→ **Work task**:
An exact copy of the entries below is required, with all pictures removed.

- Opening Delimiter -

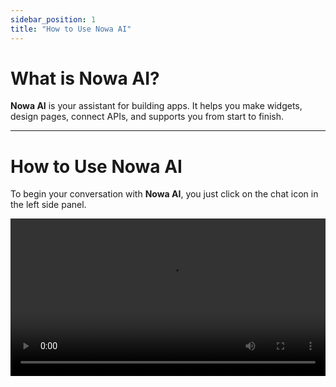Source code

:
 ```yaml
---
sidebar_position: 1
title: "How to Use Nowa AI"
---
```


# What is Nowa AI?

**Nowa AI** is your assistant for building apps. It helps you make widgets, design pages, connect APIs, and supports you from start to finish.

---

# How to Use Nowa AI

To begin your conversation with **Nowa AI**, you just click on the chat icon in the left side panel.

<video src="/videos/ai/open.webm" controls width="100%" />

---

# Smart Selection & Context

When you click on a screen or widget in your app, it’s automatically added as context to your AI conversation.  

This means the AI knows exactly what part of your app you’re focusing on—so when you ask for changes, the results are precise.  

For example, if you select a text or an icon in the widget tree, the AI panel will instantly recognize it and show the context in the lower-left corner.

<video src="/videos/ai/target.webm" controls width="100%" />

---

# Attachements

We built the AI to know where to find what you want to change, but if you know where to find it, attaching it makes the outcome more precise.

## Attaching Screens and Widgets

If **smart selection and context** aren’t enough for you, you can attach a whole screen or just one widget. The AI will apply your changes there in the same way — it’s just handy when you want a bit more detail than the main context.

Simply click the **Attach** button in the AI chat panel, then pick what you’d like to attach.  

<video src="/videos/ai/attach.webm" controls width="100%" />


## Attaching Images

Want the AI to design something based on a picture you have in mind?  

You can attach images, and the AI will use them as inspiration—whether that’s generating similar widgets, pages, or just adding extra context.  

Here’s how:  

1. Click the **Attach** button in the AI panel.  
2. Select **Attach Image**.  
3. Choose the image from your computer.  

<video src="/videos/ai/image.webm" controls width="100%" />

---

# Reverting and Replaying Changes

If you didn’t like the AI’s last change, you can click **Revert changes** below the message to go back to the previous state. 

And if you change your mind again, you can click **Replay changes** to redo the action.  

<video src="/videos/ai/revert.webm" controls width="100%" />

---

# Starting a Fresh Chat

Sometimes you’ll want to start over with a clean slate. 

To begin a brand new conversation with the AI, click **New Chat**.  

This clears the chat history and context, so you can focus on your next idea without distractions.

<video src="/videos/ai/newchat.webm" controls width="100%" />

---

- Closing Delimiter -

→ **Response for this exercise**:
Source code

:
 ```yaml
---
sidebar_position: 1
title: "How to Use Nowa AI"
---
```


# What is Nowa AI?

**Nowa AI** is your assistant for building apps. It helps you make widgets, design pages, connect APIs, and supports you from start to finish.

---

# How to Use Nowa AI

To begin your conversation with **Nowa AI**, you just click on the chat icon in the left side panel.

<video src="/videos/ai/open.webm" controls width="100%" />

---

# Smart Selection & Context

When you click on a screen or widget in your app, it’s automatically added as context to your AI conversation.  

This means the AI knows exactly what part of your app you’re focusing on—so when you ask for changes, the results are precise.  

For example, if you select a text or an icon in the widget tree, the AI panel will instantly recognize it and show the context in the lower-left corner.

<video src="/videos/ai/target.webm" controls width="100%" />

---

# Attachements

We built the AI to know where to find what you want to change, but if you know where to find it, attaching it makes the outcome more precise.

## Attaching Screens and Widgets

If **smart selection and context** aren’t enough for you, you can attach a whole screen or just one widget. The AI will apply your changes there in the same way — it’s just handy when you want a bit more detail than the main context.

Simply click the **Attach** button in the AI chat panel, then pick what you’d like to attach.  

<video src="/videos/ai/attach.webm" controls width="100%" />


## Attaching Images

Want the AI to design something based on a picture you have in mind?  

You can attach images, and the AI will use them as inspiration—whether that’s generating similar widgets, pages, or just adding extra context.  

Here’s how:  

1. Click the **Attach** button in the AI panel.  
2. Select **Attach Image**.  
3. Choose the image from your computer.  

<video src="/videos/ai/image.webm" controls width="100%" />

---

# Reverting and Replaying Changes

If you didn’t like the AI’s last change, you can click **Revert changes** below the message to go back to the previous state. 

And if you change your mind again, you can click **Replay changes** to redo the action.  

<video src="/videos/ai/revert.webm" controls width="100%" />

---

# Starting a Fresh Chat

Sometimes you’ll want to start over with a clean slate. 

To begin a brand new conversation with the AI, click **New Chat**.  

This clears the chat history and context, so you can focus on your next idea without distractions.

<video src="/videos/ai/newchat.webm" controls width="100%" />

---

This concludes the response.